### Records for this task
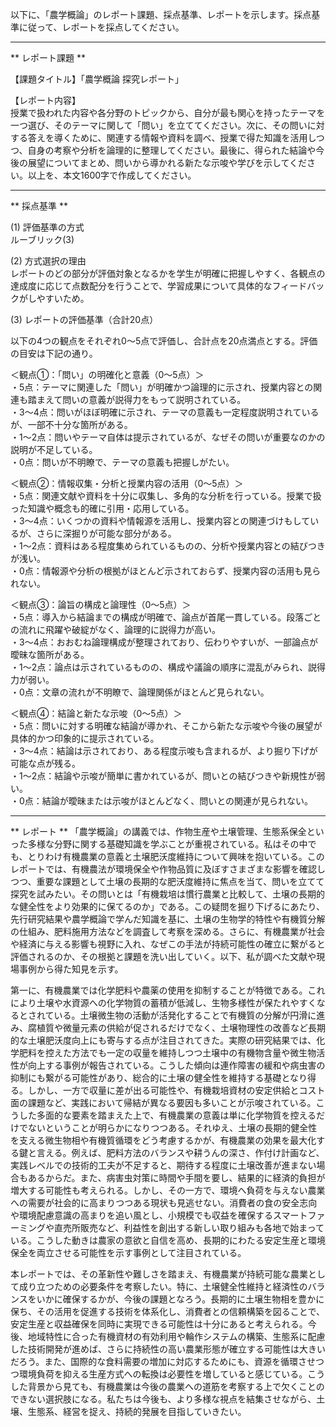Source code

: 以下に、「農学概論」のレポート課題、採点基準、レポートを示します。採点基準に従って、レポートを採点してください。

---------------------------------------
** レポート課題 **

【課題タイトル】「農学概論 探究レポート」

【レポート内容】  
授業で扱われた内容や各分野のトピックから、自分が最も関心を持ったテーマを一つ選び、そのテーマに関して「問い」を立ててください。次に、その問いに対する答えを導くために、関連する情報や資料を調べ、授業で得た知識を活用しつつ、自身の考察や分析を論理的に整理してください。最後に、得られた結論や今後の展望についてまとめ、問いから導かれる新たな示唆や学びを示してください。以上を、本文1600字で作成してください。

---------------------------------------
** 採点基準 **

(1) 評価基準の方式  
ルーブリック(3)

(2) 方式選択の理由  
レポートのどの部分が評価対象となるかを学生が明確に把握しやすく、各観点の達成度に応じて点数配分を行うことで、学習成果について具体的なフィードバックがしやすいため。

(3) レポートの評価基準（合計20点）  

以下の4つの観点をそれぞれ0～5点で評価し、合計点を20点満点とする。評価の目安は下記の通り。

＜観点①：「問い」の明確化と意義（0～5点）＞  
・5点：テーマに関連した「問い」が明確かつ論理的に示され、授業内容との関連も踏まえて問いの意義が説得力をもって説明されている。  
・3～4点：問いがほぼ明確に示され、テーマの意義も一定程度説明されているが、一部不十分な箇所がある。  
・1～2点：問いやテーマ自体は提示されているが、なぜその問いが重要なのかの説明が不足している。  
・0点：問いが不明瞭で、テーマの意義も把握しがたい。  

＜観点②：情報収集・分析と授業内容の活用（0～5点）＞  
・5点：関連文献や資料を十分に収集し、多角的な分析を行っている。授業で扱った知識や概念も的確に引用・応用している。  
・3～4点：いくつかの資料や情報源を活用し、授業内容との関連づけもしているが、さらに深掘りが可能な部分がある。  
・1～2点：資料はある程度集められているものの、分析や授業内容との結びつきが浅い。  
・0点：情報源や分析の根拠がほとんど示されておらず、授業内容の活用も見られない。  

＜観点③：論旨の構成と論理性（0～5点）＞  
・5点：導入から結論までの構成が明確で、論点が首尾一貫している。段落ごとの流れに飛躍や破綻がなく、論理的に説得力が高い。  
・3～4点：おおむね論理構成が整理されており、伝わりやすいが、一部論点が曖昧な箇所がある。  
・1～2点：論点は示されているものの、構成や議論の順序に混乱がみられ、説得力が弱い。  
・0点：文章の流れが不明瞭で、論理関係がほとんど見られない。  

＜観点④：結論と新たな示唆（0～5点）＞  
・5点：問いに対する明確な結論が導かれ、そこから新たな示唆や今後の展望が具体的かつ印象的に提示されている。  
・3～4点：結論は示されており、ある程度示唆も含まれるが、より掘り下げが可能な点が残る。  
・1～2点：結論や示唆が簡単に書かれているが、問いとの結びつきや新規性が弱い。  
・0点：結論が曖昧または示唆がほとんどなく、問いとの関連が見られない。  

---------------------------------------
** レポート **
「農学概論」の講義では、作物生産や土壌管理、生態系保全といった多様な分野に関する基礎知識を学ぶことが重視されている。私はその中でも、とりわけ有機農業の意義と土壌肥沃度維持について興味を抱いている。このレポートでは、有機農法が環境保全や作物品質に及ぼすさまざまな影響を確認しつつ、重要な課題として土壌の長期的な肥沃度維持に焦点を当て、問いを立てて探究を試みたい。その問いとは「有機栽培は慣行農業と比較して、土壌の長期的な健全性をより効果的に保てるのか」である。この疑問を掘り下げるにあたり、先行研究結果や農学概論で学んだ知識を基に、土壌の生物学的特性や有機質分解の仕組み、肥料施用方法などを調査して考察を深める。さらに、有機農業が社会や経済に与える影響も視野に入れ、なぜこの手法が持続可能性の確立に繋がると評価されるのか、その根拠と課題を洗い出していく。以下、私が調べた文献や現場事例から得た知見を示す。

第一に、有機農業では化学肥料や農薬の使用を抑制することが特徴である。これにより土壌や水資源への化学物質の蓄積が低減し、生物多様性が保たれやすくなるとされている。土壌微生物の活動が活発化することで有機質の分解が円滑に進み、腐植質や微量元素の供給が促されるだけでなく、土壌物理性の改善など長期的な土壌肥沃度向上にも寄与する点が注目されてきた。実際の研究結果では、化学肥料を控えた方法でも一定の収量を維持しつつ土壌中の有機物含量や微生物活性が向上する事例が報告されている。こうした傾向は連作障害の緩和や病虫害の抑制にも繋がる可能性があり、総合的に土壌の健全性を維持する基礎となり得る。しかし、一方で収量に差が出る可能性や、有機栽培資材の安定供給とコスト面の課題など、実践において帰結が異なる要因も多いことが示唆されている。こうした多面的な要素を踏まえた上で、有機農業の意義は単に化学物質を控えるだけでないということが明らかになりつつある。それゆえ、土壌の長期的健全性を支える微生物相や有機質循環をどう考慮するかが、有機農業の効果を最大化する鍵と言える。例えば、肥料方法のバランスや耕うんの深さ、作付け計画など、実践レベルでの技術的工夫が不足すると、期待する程度に土壌改善が進まない場合もあるからだ。また、病害虫対策に時間や手間を要し、結果的に経済的負担が増大する可能性も考えられる。しかし、その一方で、環境へ負荷を与えない農業への需要が社会的に高まりつつある現状も見逃せない。消費者の食の安全志向や環境配慮意識の高まりを追い風とし、小規模でも収益を確保するスマートファーミングや直売所販売など、利益性を創出する新しい取り組みも各地で始まっている。こうした動きは農家の意欲と自信を高め、長期的にわたる安定生産と環境保全を両立させる可能性を示す事例として注目されている。

本レポートでは、その革新性や難しさを踏まえ、有機農業が持続可能な農業として成り立つための必要条件を考察したい。特に、土壌健全性維持と経済性のバランスをいかに確保するかが、今後の課題となろう。長期的に土壌生物相を豊かに保ち、その活用を促進する技術を体系化し、消費者との信頼構築を図ることで、安定生産と収益確保を同時に実現できる可能性は十分にあると考えられる。今後、地域特性に合った有機資材の有効利用や輪作システムの構築、生態系に配慮した技術開発が進めば、さらに持続性の高い農業形態が確立する可能性は大きいだろう。また、国際的な食料需要の増加に対応するためにも、資源を循環させつつ環境負荷を抑える生産方式への転換は必要性を増していると感じている。こうした背景から見ても、有機農業は今後の農業への道筋を考察する上で欠くことのできない選択肢になる。私たちは今後も、より多様な視点を結集させながら、土壌、生態系、経営を捉え、持続的発展を目指していきたい。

### Required action
Every line of the material that holds "採点基準" should be copied out as the answer.

### Written answer
: 以下に、「農学概論」のレポート課題、採点基準、レポートを示します。採点基準に従って、レポートを採点してください。
** 採点基準 **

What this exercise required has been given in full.